- **Task item**:
Using the material below, return exactly the lines between the one holding "## Chapter 16" and the one holding "began to reign.", inclusive, and no others.

- **Given data**:
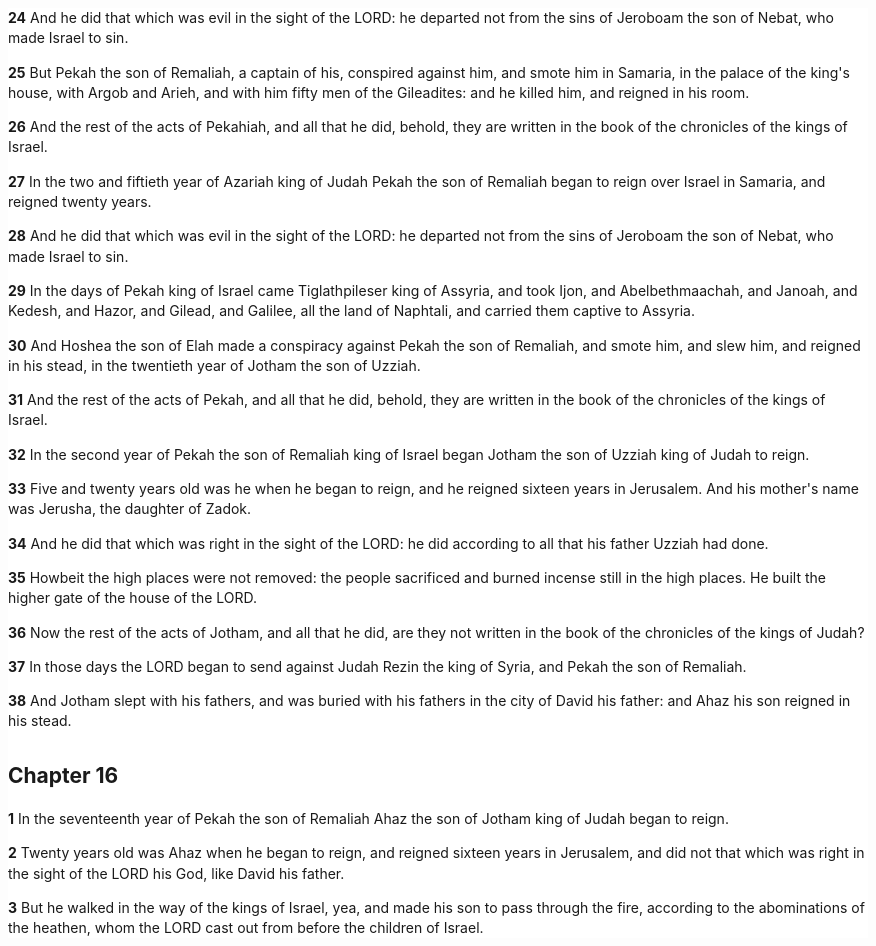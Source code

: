 **24** And he did that which was evil in the sight of the LORD: he departed not from the sins of Jeroboam the son of Nebat, who made Israel to sin.

**25** But Pekah the son of Remaliah, a captain of his, conspired against him, and smote him in Samaria, in the palace of the king's house, with Argob and Arieh, and with him fifty men of the Gileadites: and he killed him, and reigned in his room.

**26** And the rest of the acts of Pekahiah, and all that he did, behold, they are written in the book of the chronicles of the kings of Israel.

**27** In the two and fiftieth year of Azariah king of Judah Pekah the son of Remaliah began to reign over Israel in Samaria, and reigned twenty years.

**28** And he did that which was evil in the sight of the LORD: he departed not from the sins of Jeroboam the son of Nebat, who made Israel to sin.

**29** In the days of Pekah king of Israel came Tiglathpileser king of Assyria, and took Ijon, and Abelbethmaachah, and Janoah, and Kedesh, and Hazor, and Gilead, and Galilee, all the land of Naphtali, and carried them captive to Assyria.

**30** And Hoshea the son of Elah made a conspiracy against Pekah the son of Remaliah, and smote him, and slew him, and reigned in his stead, in the twentieth year of Jotham the son of Uzziah.

**31** And the rest of the acts of Pekah, and all that he did, behold, they are written in the book of the chronicles of the kings of Israel.

**32** In the second year of Pekah the son of Remaliah king of Israel began Jotham the son of Uzziah king of Judah to reign.

**33** Five and twenty years old was he when he began to reign, and he reigned sixteen years in Jerusalem. And his mother's name was Jerusha, the daughter of Zadok.

**34** And he did that which was right in the sight of the LORD: he did according to all that his father Uzziah had done.

**35** Howbeit the high places were not removed: the people sacrificed and burned incense still in the high places. He built the higher gate of the house of the LORD.

**36** Now the rest of the acts of Jotham, and all that he did, are they not written in the book of the chronicles of the kings of Judah?

**37** In those days the LORD began to send against Judah Rezin the king of Syria, and Pekah the son of Remaliah.

**38** And Jotham slept with his fathers, and was buried with his fathers in the city of David his father: and Ahaz his son reigned in his stead.

## Chapter 16

**1** In the seventeenth year of Pekah the son of Remaliah Ahaz the son of Jotham king of Judah began to reign.

**2** Twenty years old was Ahaz when he began to reign, and reigned sixteen years in Jerusalem, and did not that which was right in the sight of the LORD his God, like David his father.

**3** But he walked in the way of the kings of Israel, yea, and made his son to pass through the fire, according to the abominations of the heathen, whom the LORD cast out from before the children of Israel.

- **Finished exercise**:
## Chapter 16

**1** In the seventeenth year of Pekah the son of Remaliah Ahaz the son of Jotham king of Judah began to reign.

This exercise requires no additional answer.